Viel Blues & Country. Aber auch Jazz und alten Punk, die New York Dolls etwa. In letzter Zeit vor allem Free Jazz aus den 60er-Jahren.

Techno?
Auch. Das Projekt, das ich mit Werner Moebius betreibe, geht in Richtung Techno.

Death-Metal?
Als 14-jähriger hat mich eine Innsbrucker Metal-Band als Keyboarder angeheuert. Wir waren nicht besonders erfolgreich.

Bist Du Platten-Sammler?
Nein.
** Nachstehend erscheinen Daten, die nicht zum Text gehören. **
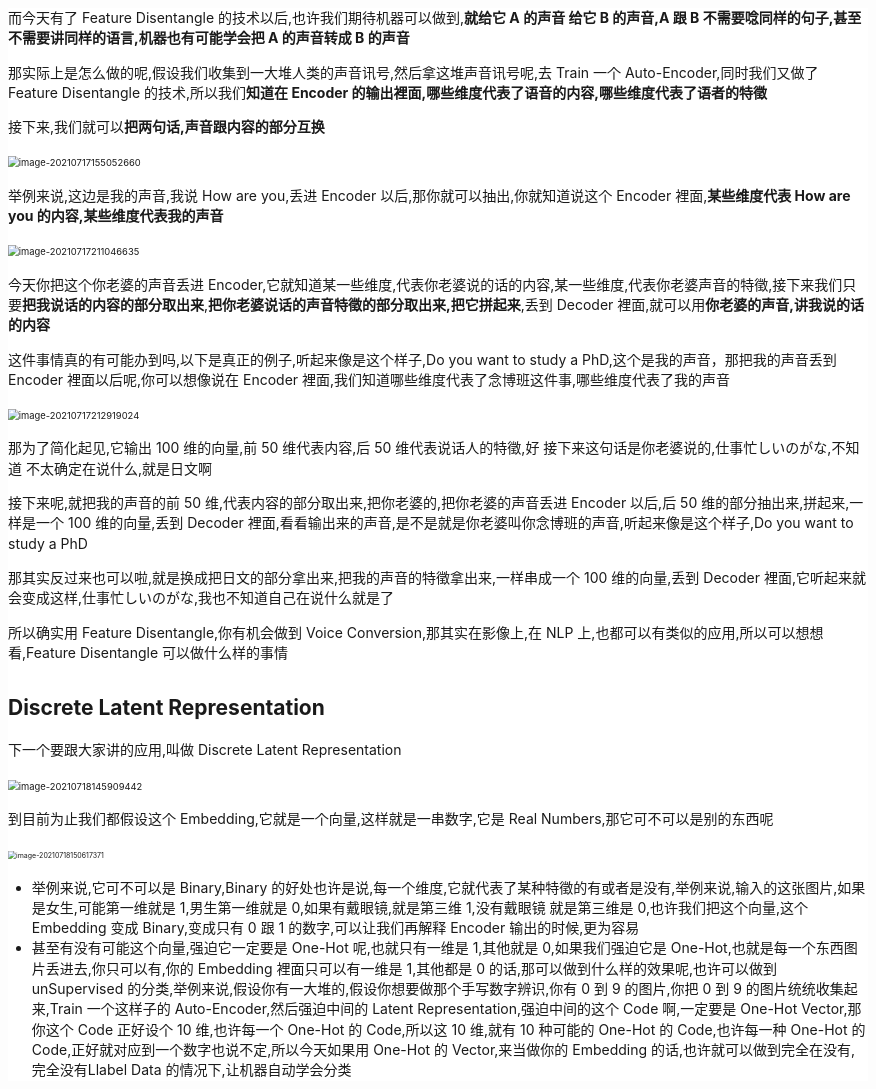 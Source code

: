 而今天有了 Feature Disentangle 的技术以后,也许我们期待机器可以做到,**就给它 A 的声音 给它 B 的声音,A 跟 B 不需要唸同样的句子,甚至不需要讲同样的语言,机器也有可能学会把 A 的声音转成 B 的声音**



那实际上是怎么做的呢,假设我们收集到一大堆人类的声音讯号,然后拿这堆声音讯号呢,去 Train 一个 Auto-Encoder,同时我们又做了 Feature Disentangle 的技术,所以我们**知道在 Encoder 的输出裡面,哪些维度代表了语音的内容,哪些维度代表了语者的特徵**

接下来,我们就可以**把两句话,声音跟内容的部分互换**

<img src="https://gitee.com/unclestrong/deep-learning21_note/raw/master/imgbed/image-20210717155052660.png" alt="image-20210717155052660" style="zoom:67%;" />

举例来说,这边是我的声音,我说 How are you,丢进 Encoder 以后,那你就可以抽出,你就知道说这个 Encoder 裡面,**某些维度代表 How are you 的内容,某些维度代表我的声音**

<img src="https://gitee.com/unclestrong/deep-learning21_note/raw/master/imgbed/image-20210717211046635.png" alt="image-20210717211046635" style="zoom:67%;" />

今天你把这个你老婆的声音丢进 Encoder,它就知道某一些维度,代表你老婆说的话的内容,某一些维度,代表你老婆声音的特徵,接下来我们只要**把我说话的内容的部分取出来**,**把你老婆说话的声音特徵的部分取出来,把它拼起来**,丢到 Decoder 裡面,就可以用**你老婆的声音,讲我说的话的内容**

这件事情真的有可能办到吗,以下是真正的例子,听起来像是这个样子,Do you want to study a PhD,这个是我的声音，那把我的声音丢到 Encoder 裡面以后呢,你可以想像说在 Encoder 裡面,我们知道哪些维度代表了念博班这件事,哪些维度代表了我的声音

<img src="https://gitee.com/unclestrong/deep-learning21_note/raw/master/imgbed/image-20210717212919024.png" alt="image-20210717212919024" style="zoom:67%;" />

那为了简化起见,它输出 100 维的向量,前 50 维代表内容,后 50 维代表说话人的特徵,好 接下来这句话是你老婆说的,仕事忙しいのがな,不知道 不太确定在说什么,就是日文啊

接下来呢,就把我的声音的前 50 维,代表内容的部分取出来,把你老婆的,把你老婆的声音丢进 Encoder 以后,后 50 维的部分抽出来,拼起来,一样是一个 100 维的向量,丢到 Decoder 裡面,看看输出来的声音,是不是就是你老婆叫你念博班的声音,听起来像是这个样子,Do you want to study a PhD

那其实反过来也可以啦,就是换成把日文的部分拿出来,把我的声音的特徵拿出来,一样串成一个 100 维的向量,丢到 Decoder 裡面,它听起来就会变成这样,仕事忙しいのがな,我也不知道自己在说什么就是了

所以确实用 Feature Disentangle,你有机会做到 Voice Conversion,那其实在影像上,在 NLP 上,也都可以有类似的应用,所以可以想想看,Feature Disentangle 可以做什么样的事情

## Discrete Latent Representation

下一个要跟大家讲的应用,叫做 Discrete Latent Representation

<img src="https://gitee.com/unclestrong/deep-learning21_note/raw/master/imgbed/image-20210718145909442.png" alt="image-20210718145909442" style="zoom:67%;" />

到目前为止我们都假设这个 Embedding,它就是一个向量,这样就是一串数字,它是 Real Numbers,那它可不可以是别的东西呢

<img src="https://gitee.com/unclestrong/deep-learning21_note/raw/master/imgbed/image-20210718150617371.png" alt="image-20210718150617371" style="zoom:50%;" />

- 举例来说,它可不可以是 Binary,Binary 的好处也许是说,每一个维度,它就代表了某种特徵的有或者是没有,举例来说,输入的这张图片,如果是女生,可能第一维就是 1,男生第一维就是 0,如果有戴眼镜,就是第三维 1,没有戴眼镜 就是第三维是 0,也许我们把这个向量,这个 Embedding 变成 Binary,变成只有 0 跟 1 的数字,可以让我们再解释 Encoder 输出的时候,更为容易
- 甚至有没有可能这个向量,强迫它一定要是 One-Hot 呢,也就只有一维是 1,其他就是 0,如果我们强迫它是 One-Hot,也就是每一个东西图片丢进去,你只可以有,你的 Embedding 裡面只可以有一维是 1,其他都是 0 的话,那可以做到什么样的效果呢,也许可以做到 unSupervised 的分类,举例来说,假设你有一大堆的,假设你想要做那个手写数字辨识,你有 0 到 9 的图片,你把 0 到 9 的图片统统收集起来,Train 一个这样子的 Auto-Encoder,然后强迫中间的 Latent Representation,强迫中间的这个 Code 啊,一定要是 One-Hot Vector,那你这个 Code 正好设个 10 维,也许每一个 One-Hot 的 Code,所以这 10 维,就有 10 种可能的 One-Hot 的 Code,也许每一种 One-Hot 的 Code,正好就对应到一个数字也说不定,所以今天如果用 One-Hot 的 Vector,来当做你的 Embedding 的话,也许就可以做到完全在没有,完全没有Llabel Data 的情况下,让机器自动学会分类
Ich kaufe zwar viel, vor allem altes Vinyl, mir fehlt dabei aber jedes System.

Ein Schlusswort?
Ja. Über Musik zu sprechen ist überhaupt nicht meins. Sie zu beschreiben, fällt mir ungemein schwer. Alles, was ich gesagt habe, möchte ich eigentlich gar nicht gesagt haben.

 

Philipp Quehenbergers hervorragendes neues Album – davon haben wir uns beim Durchhören durch die 9 Tracks überzeugen können – wird hoffentlich bald erscheinen, den im Eigenvertrieb erschienenen Live-Mitschnitt “An Evening in Bregenz” mit Cover-Artwork von Franz West kann man als Appetizer schon jetzt bestellen: einfach ein E-Mail an pq@cheap.at senden.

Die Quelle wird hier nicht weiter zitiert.